- Qualcomm introduces High Bandwidth Compute (HBC) memory architecture
- It leverages a hybrid design that stacks LPDDR memory in a 3D space, leveraging multiple layers to essentially replace what the current generation of high-bandwidth memory (HBM4) does.
- The move, which makes use of Qualcomm’s extensive experience with LPDDR, is not only energy efficient but also offers massive amounts of bandwidth and up to 768GB of stacked memory for AI workloads.
Qualcomm is reviving its data center ambitions, leveraging its experience as a chip designer that excels in the low-power computing segment by focusing on an entirely new architecture: High Bandwidth Compute (HPC).
The solution is a hybrid version of existing LPDDR memory that Qualcomm has successfully stacked in 3D vertical space, not unlike the industry-standard high-bandwidth memory (HBM) and its latest version, HBM4, while offering significant power savings along the way.
The move is made possible by Qualcomm offering a near-memory computing architecture that combines memory with a compute-based die, with the former stacked vertically on top of the latter, effectively enabling up to 133TB/s.
An AI memory offer for the future?
While the current industry standard, HBM4, is already widely used, Qualcomm’s promised offering is expected to appear in mid-2027 as part of its next-generation AI inference accelerator, the AI250.
HBC Gen 1 offers a theoretical capacity of 768 GB that HBM4 struggles to match, and the 133 TB/s bandwidth advertised by Qualcomm is an achievement, given that modern HBM4 solutions offer approximately 3.3 TB/s per stack at the high end.
Some of these claims about bandwidth, however, might be a bit of an unfair comparison, as while HBM4 offers raw bandwidth, Qualcomm’s solution (and its theoretical speeds) is arguably in play only because it does much of the computing on-chip, which in some respects is an apples-to-oranges comparison.
Qualcomm, however, scores major wins with an AI industry increasingly obsessed with the power, or rather, lack thereof, to continue with many of its planned expansions by touting its efficiency gains where it claims between 6x bandwidth per watt versus HBM for larger batch sizes and efficiency gains of up to 200x when it comes to a mix of small and large inference batches, such as coding assistants.
Qualcomm’s list of partners includes Meta and Microsoft, and the former’s multi-generational agreement to use Qualcomm processors for AI stands out as a major win. Microsoft CEO Satya Nadela reassured investors by detailing the software giant’s partnership with the chip designer in the PC, local AI and data center segments.
As Microsoft increasingly seeks to address the environmental footprint of its AI data center deployment, and its CEO has already assured concerned parties and communities that the Redmond-based tech giant intends to be mindful of the water and energy footprints of currently planned and future data centers, this makes efficiency an even more important issue of late.
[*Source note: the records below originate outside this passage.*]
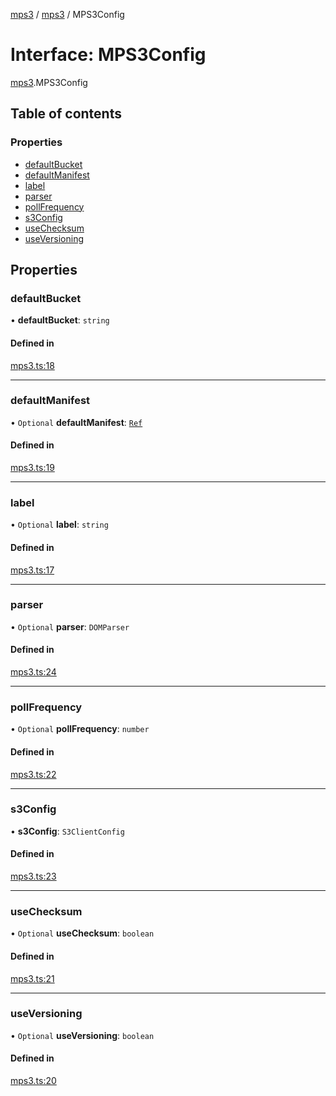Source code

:[mps3](../API.md) / [mps3](../modules/mps3.md) / MPS3Config

# Interface: MPS3Config

[mps3](../modules/mps3.md).MPS3Config

## Table of contents

### Properties

- [defaultBucket](mps3.MPS3Config.md#defaultbucket)
- [defaultManifest](mps3.MPS3Config.md#defaultmanifest)
- [label](mps3.MPS3Config.md#label)
- [parser](mps3.MPS3Config.md#parser)
- [pollFrequency](mps3.MPS3Config.md#pollfrequency)
- [s3Config](mps3.MPS3Config.md#s3config)
- [useChecksum](mps3.MPS3Config.md#usechecksum)
- [useVersioning](mps3.MPS3Config.md#useversioning)

## Properties

### defaultBucket

• **defaultBucket**: `string`

#### Defined in

[mps3.ts:18](https://github.com/endpointservices/mps3/blob/f1b10b6/src/mps3.ts#L18)

___

### defaultManifest

• `Optional` **defaultManifest**: [`Ref`](types.Ref.md)

#### Defined in

[mps3.ts:19](https://github.com/endpointservices/mps3/blob/f1b10b6/src/mps3.ts#L19)

___

### label

• `Optional` **label**: `string`

#### Defined in

[mps3.ts:17](https://github.com/endpointservices/mps3/blob/f1b10b6/src/mps3.ts#L17)

___

### parser

• `Optional` **parser**: `DOMParser`

#### Defined in

[mps3.ts:24](https://github.com/endpointservices/mps3/blob/f1b10b6/src/mps3.ts#L24)

___

### pollFrequency

• `Optional` **pollFrequency**: `number`

#### Defined in

[mps3.ts:22](https://github.com/endpointservices/mps3/blob/f1b10b6/src/mps3.ts#L22)

___

### s3Config

• **s3Config**: `S3ClientConfig`

#### Defined in

[mps3.ts:23](https://github.com/endpointservices/mps3/blob/f1b10b6/src/mps3.ts#L23)

___

### useChecksum

• `Optional` **useChecksum**: `boolean`

#### Defined in

[mps3.ts:21](https://github.com/endpointservices/mps3/blob/f1b10b6/src/mps3.ts#L21)

___

### useVersioning

• `Optional` **useVersioning**: `boolean`

#### Defined in

[mps3.ts:20](https://github.com/endpointservices/mps3/blob/f1b10b6/src/mps3.ts#L20)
However, Qualcomm’s solution to “eliminate the HBM tax” does not exist in a vacuum; Competing solutions, such as High Bandwidth Flash, backed by Samsung, SanDisk, and SK Hynix, are also emerging as potential competitors that focus on a low-write, high-read situation that is typically the case for most AI inference workloads.
Perhaps most importantly, Qualcomm’s solution and the impressive numbers it delivers still lack independent, third-party test results that can verify its efficiency claims, even as Microsoft’s vote of confidence is seen as important for one of the biggest players in the mobile SoC business as it prepares to take a share of a growing but increasingly competitive data center pie in the coming decade.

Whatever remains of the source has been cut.